The height of an object thrown vertically upward is given by the function s=−4.9t2+20t+2 , where s is in meters and t is in seconds. What is the object’s velocity at t = 3 seconds? (1 point) Responses −5.3 m/s − 5.3 m/s 5.3 m/s 5.3 m/s −9.4 m/s − 9.4 m/s 9.4 m/s 9.4 m/s 17.9 m/s
To find the velocity at a given time, we need to find the derivative of the height function with respect to time.
Taking the derivative of s = -4.9t^2 + 20t + 2, we get:
s' = -9.8t + 20
Now we can substitute t = 3 into the expression for s' to find the velocity at t = 3 seconds:
s'(3) = -9.8(3) + 20 = -29.4 + 20 = -9.4 m/s
Therefore, the object's velocity at t = 3 seconds is -9.4 m/s.
To find the velocity of the object at t = 3 seconds, we need to find the derivative of the equation s = -4.9t^2 + 20t + 2 with respect to t.
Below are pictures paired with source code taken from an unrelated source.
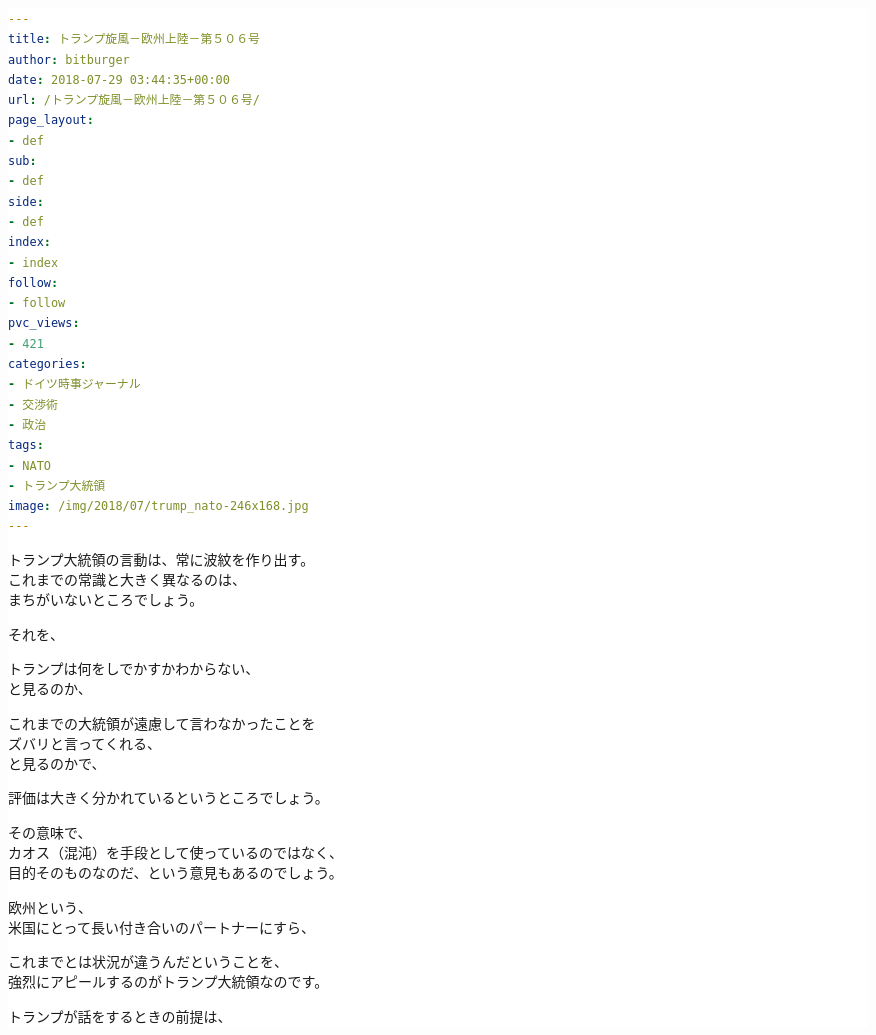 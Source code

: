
 ```yaml
---
title: トランプ旋風－欧州上陸－第５０６号
author: bitburger
date: 2018-07-29 03:44:35+00:00
url: /トランプ旋風－欧州上陸－第５０６号/
page_layout:
- def
sub:
- def
side:
- def
index:
- index
follow:
- follow
pvc_views:
- 421
categories:
- ドイツ時事ジャーナル
- 交渉術
- 政治
tags:
- NATO
- トランプ大統領
image: /img/2018/07/trump_nato-246x168.jpg
---
```

トランプ大統領の言動は、常に波紋を作り出す。  
これまでの常識と大きく異なるのは、  
まちがいないところでしょう。

それを、  
  
トランプは何をしでかすかわからない、  
と見るのか、  
  
これまでの大統領が遠慮して言わなかったことを  
ズバリと言ってくれる、  
と見るのかで、  
  
評価は大きく分かれているというところでしょう。

その意味で、  
カオス（混沌）を手段として使っているのではなく、  
目的そのものなのだ、という意見もあるのでしょう。

欧州という、  
米国にとって長い付き合いのパートナーにすら、  
  
これまでとは状況が違うんだということを、  
強烈にアピールするのがトランプ大統領なのです。

トランプが話をするときの前提は、  
   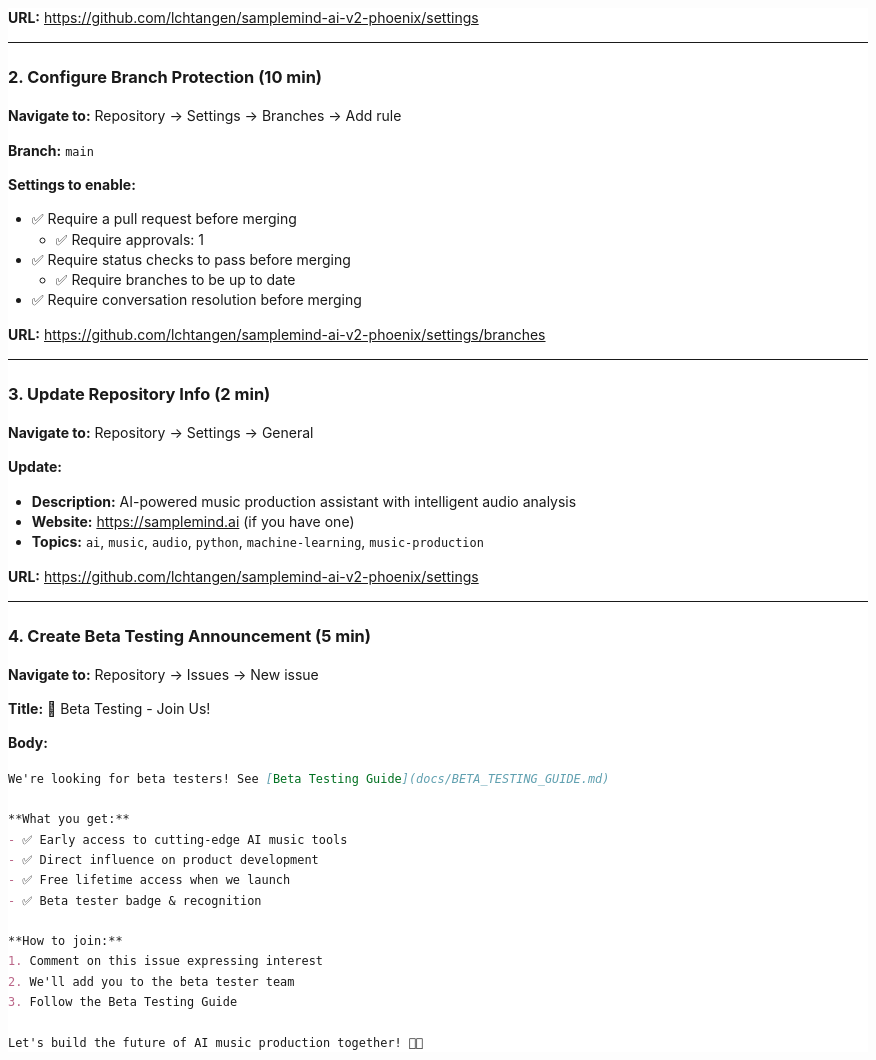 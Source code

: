 **URL:** https://github.com/lchtangen/samplemind-ai-v2-phoenix/settings

---

### 2. Configure Branch Protection (10 min)
**Navigate to:** Repository → Settings → Branches → Add rule

**Branch:** `main`

**Settings to enable:**
- ✅ Require a pull request before merging
  - ✅ Require approvals: 1
- ✅ Require status checks to pass before merging
  - ✅ Require branches to be up to date
- ✅ Require conversation resolution before merging

**URL:** https://github.com/lchtangen/samplemind-ai-v2-phoenix/settings/branches

---

### 3. Update Repository Info (2 min)
**Navigate to:** Repository → Settings → General

**Update:**
- **Description:** AI-powered music production assistant with intelligent audio analysis
- **Website:** https://samplemind.ai (if you have one)
- **Topics:** `ai`, `music`, `audio`, `python`, `machine-learning`, `music-production`

**URL:** https://github.com/lchtangen/samplemind-ai-v2-phoenix/settings

---

### 4. Create Beta Testing Announcement (5 min)
**Navigate to:** Repository → Issues → New issue

**Title:** 🚀 Beta Testing - Join Us!

**Body:**
```markdown
We're looking for beta testers! See [Beta Testing Guide](docs/BETA_TESTING_GUIDE.md)

**What you get:**
- ✅ Early access to cutting-edge AI music tools
- ✅ Direct influence on product development
- ✅ Free lifetime access when we launch
- ✅ Beta tester badge & recognition

**How to join:**
1. Comment on this issue expressing interest
2. We'll add you to the beta tester team
3. Follow the Beta Testing Guide

Let's build the future of AI music production together! 🎵🤖
```
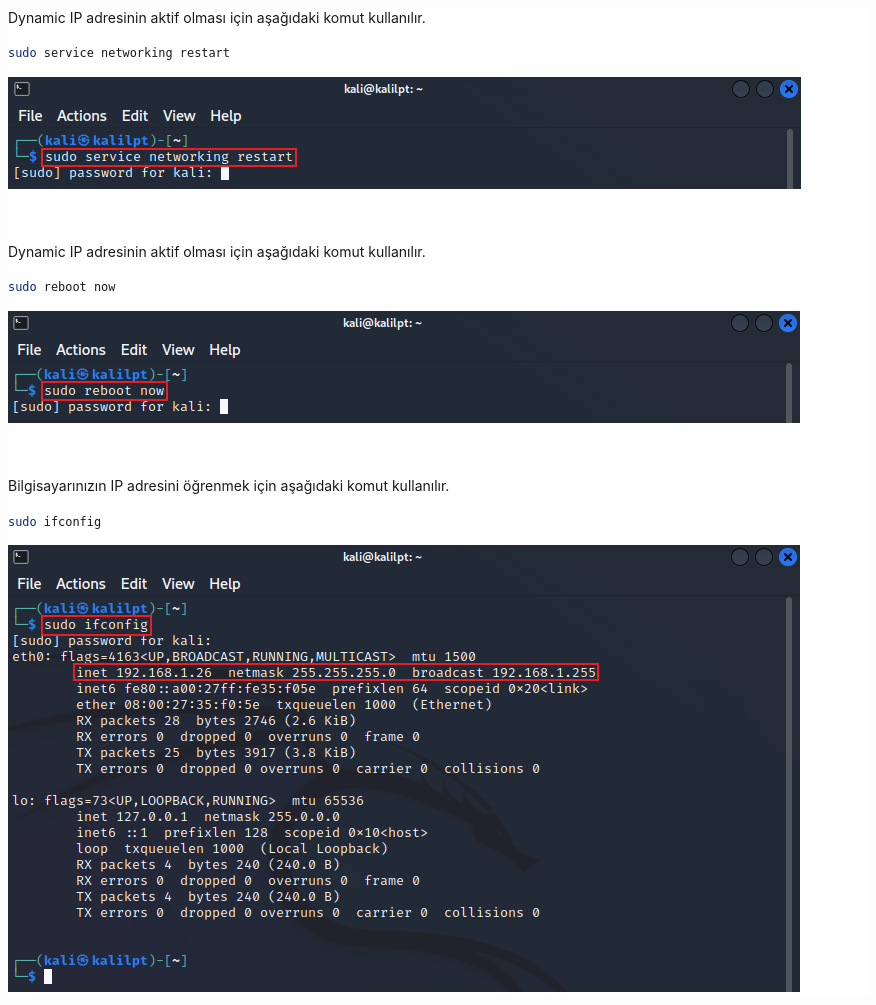 Dynamic IP adresinin aktif olması için aşağıdaki komut kullanılır.

```bash
sudo service networking restart
```

![Dynamic IP Assignment Nasıl Yapılır?](https://raw.githubusercontent.com/caglargokcen/kali-linux/master/images/static-dynamic-ip/14.png)

<br>

Dynamic IP adresinin aktif olması için aşağıdaki komut kullanılır.

```bash
sudo reboot now
```

![Dynamic IP Assignment Nasıl Yapılır?](https://raw.githubusercontent.com/caglargokcen/kali-linux/master/images/static-dynamic-ip/15.png)

<br>

Bilgisayarınızın IP adresini öğrenmek için aşağıdaki komut kullanılır.

```bash
sudo ifconfig
```

![Dynamic IP Assignment Nasıl Yapılır?](https://raw.githubusercontent.com/caglargokcen/kali-linux/master/images/static-dynamic-ip/16.png)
The derivative of s with respect to t is given by ds/dt.
ds/dt = -9.8t + 20
Now, substitute t = 3 into the derivative equation to find the velocity:
ds/dt = -9.8(3) + 20
= -29.4 + 20
= -9.4 m/s (rounded to one decimal place)
Therefore, the object’s velocity at t = 3 seconds is -9.4 m/s. So, the correct answer is: −9.4 m/s.
To find the velocity at a specific time, you need to find the derivative of the height function with respect to time. In this case, the height function is given by:
s = -4.9t² + 20t + 2
To find the derivative, differentiate each term of the function with respect to time:
ds/dt = d/dt(-4.9t²) + d/dt(20t) + d/dt(2)
= -4.9 * d/dt(t²) + 20 * d/dt(t) + 0
= -4.9 * 2t + 20 * 1
= -9.8t + 20
Now, you have the derivative of the height function, which represents the velocity of the object at any given time.
To find the velocity at t = 3 seconds, substitute t = 3 into the derivative function:
v = -9.8(3) + 20
= -29.4 + 20
= -9.4 m/s
Therefore, the object's velocity at t = 3 seconds is -9.4 m/s. Thus, the correct answer is: -9.4 m/s.